Everything at that moment is crucial, from the grapes picked or set aside, to the choices made in the cellar. Are these grapes ready to be harvested yet? How much sugar content do they have now and how does that compare with the alcohol level I’m aiming for? How many days should these grapes ferment before being pressed? With or without the stems? These are only a few of the questions she has on her mind at that time of year. There might be more bottling beforehand too, for the wine from the previous year that wasn’t ready for consumption yet, and to make space in the cellar for the new wine.
I learned that grapes for rosé and white wine are pressed immediately after being harvested. Grapes for red wines can be pressed later, the when and how depends on the kind of wine being made. I tried the age old tradition of stomping on grapes, which is both harder work than it seems and pretty satisfying. It’s not just folklore, it serves an important purpose. Given the grapes have just been picked, the berries are still firm. The press works from the top down and is flat. Stomping the berries helps more grape juice to be extracted. If they aren’t stomped then a lot of berries can be stuck at the bottom without being pressed, and you can lose a lot of juice.
As soon as the excitement of the harvest is passed, it’s already autumn and time to keep in contact with her clients, as well as find new ones. Most wine cellars and restaurants start ordering and stocking up for the end of year holiday season. Meanwhile she also has to watch out for this year’s wine fermentation progress. Update Facebook with new photos from the harvest. Watch out for any press or worthwhile professional show opportunities. Then of course there’s the joys of year-end admin and finance.
And the cycle starts again.
As a strategist an important part of my job in advertising is to synthesise everything I learn from research for a particular brand in order to provide a direction for the creative team. While I might have the chance to do some research with people and try a product or service before a write a brief, I rarely have that much time to really experience it in the way I have with the vineyard in the past year, and even then I’ve probably only skimmed the surface. That said, I certainly have a new appreciation for working with nature that I hope I’ll be able to take into account for future work.
What I’d write in a brief is traditionally called a single-minded communication, or proposition. Most of the time it’s one sentence, as short and inspiring as possible. It encapsulates the main message to be communicated.

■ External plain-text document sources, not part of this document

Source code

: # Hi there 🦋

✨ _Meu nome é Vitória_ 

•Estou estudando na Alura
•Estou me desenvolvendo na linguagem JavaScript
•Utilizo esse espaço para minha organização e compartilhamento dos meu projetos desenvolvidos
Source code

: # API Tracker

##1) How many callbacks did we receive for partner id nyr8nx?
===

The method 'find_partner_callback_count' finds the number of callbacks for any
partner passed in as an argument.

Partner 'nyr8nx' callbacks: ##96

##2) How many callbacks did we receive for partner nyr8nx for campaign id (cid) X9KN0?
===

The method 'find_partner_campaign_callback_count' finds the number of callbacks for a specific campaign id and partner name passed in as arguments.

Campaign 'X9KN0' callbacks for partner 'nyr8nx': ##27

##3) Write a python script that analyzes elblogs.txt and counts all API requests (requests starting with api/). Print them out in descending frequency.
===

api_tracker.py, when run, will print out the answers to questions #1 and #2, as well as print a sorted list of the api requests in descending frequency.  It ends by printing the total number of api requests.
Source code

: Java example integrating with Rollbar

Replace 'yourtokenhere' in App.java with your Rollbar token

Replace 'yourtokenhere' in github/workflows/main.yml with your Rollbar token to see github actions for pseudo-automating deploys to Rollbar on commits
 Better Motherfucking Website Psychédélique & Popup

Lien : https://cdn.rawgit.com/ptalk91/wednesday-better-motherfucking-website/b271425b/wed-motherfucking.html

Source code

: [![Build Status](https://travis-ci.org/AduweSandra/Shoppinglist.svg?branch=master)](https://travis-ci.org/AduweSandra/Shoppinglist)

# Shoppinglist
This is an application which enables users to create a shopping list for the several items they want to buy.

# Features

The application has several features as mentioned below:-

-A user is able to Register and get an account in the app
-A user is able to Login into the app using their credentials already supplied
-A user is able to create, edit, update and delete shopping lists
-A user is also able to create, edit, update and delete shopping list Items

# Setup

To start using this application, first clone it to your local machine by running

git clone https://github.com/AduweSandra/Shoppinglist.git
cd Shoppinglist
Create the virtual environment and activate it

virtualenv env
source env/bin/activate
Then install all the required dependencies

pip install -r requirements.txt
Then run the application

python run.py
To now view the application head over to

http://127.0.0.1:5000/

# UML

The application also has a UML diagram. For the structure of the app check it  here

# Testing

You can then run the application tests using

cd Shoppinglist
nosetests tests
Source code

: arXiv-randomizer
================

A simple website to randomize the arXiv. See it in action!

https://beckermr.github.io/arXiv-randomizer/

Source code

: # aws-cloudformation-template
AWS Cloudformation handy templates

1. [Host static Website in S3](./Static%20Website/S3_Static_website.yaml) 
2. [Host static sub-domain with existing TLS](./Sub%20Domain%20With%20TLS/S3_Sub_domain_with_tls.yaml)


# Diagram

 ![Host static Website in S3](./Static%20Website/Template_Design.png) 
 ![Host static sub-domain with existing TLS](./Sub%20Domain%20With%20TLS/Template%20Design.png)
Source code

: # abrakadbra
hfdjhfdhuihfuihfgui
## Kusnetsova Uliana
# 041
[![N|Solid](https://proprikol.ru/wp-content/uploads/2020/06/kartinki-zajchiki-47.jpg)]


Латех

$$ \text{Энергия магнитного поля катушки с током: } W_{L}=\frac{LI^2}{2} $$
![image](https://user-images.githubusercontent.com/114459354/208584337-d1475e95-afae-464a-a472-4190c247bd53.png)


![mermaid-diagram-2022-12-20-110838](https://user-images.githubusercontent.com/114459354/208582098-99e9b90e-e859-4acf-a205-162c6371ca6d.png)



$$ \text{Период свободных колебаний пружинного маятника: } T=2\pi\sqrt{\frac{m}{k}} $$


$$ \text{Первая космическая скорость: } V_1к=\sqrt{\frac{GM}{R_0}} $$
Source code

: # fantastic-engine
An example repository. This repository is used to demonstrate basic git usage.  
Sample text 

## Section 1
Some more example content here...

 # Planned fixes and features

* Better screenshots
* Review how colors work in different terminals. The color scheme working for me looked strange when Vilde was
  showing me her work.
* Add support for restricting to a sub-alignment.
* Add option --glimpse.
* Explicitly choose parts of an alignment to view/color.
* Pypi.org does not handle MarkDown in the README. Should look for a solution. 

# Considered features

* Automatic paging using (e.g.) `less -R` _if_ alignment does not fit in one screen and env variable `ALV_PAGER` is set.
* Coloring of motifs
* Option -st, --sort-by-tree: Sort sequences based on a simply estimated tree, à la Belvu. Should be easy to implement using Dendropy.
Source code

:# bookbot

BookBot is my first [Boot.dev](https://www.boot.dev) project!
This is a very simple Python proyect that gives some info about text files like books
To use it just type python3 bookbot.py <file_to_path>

In this case It might be a shame to try and summarise something as complex as this process to a single short sentence. It would be near impossible to do it justice. Traditionally made wine like my sister’s should really be tasted (I recommend getting advice from a professional in a wine cellar or restaurant to try a good one). Each one is unique. You won’t necessarily like every one you try, but you’ll find one that you enjoy. If you get into it you might even have a hard time going back to mass produced wines.
Fortunately I don’t have to write a short sentence here. If you’ve read this far you may well be the kind of person that will remember and appreciate the amount of work that goes into these wines when you taste one.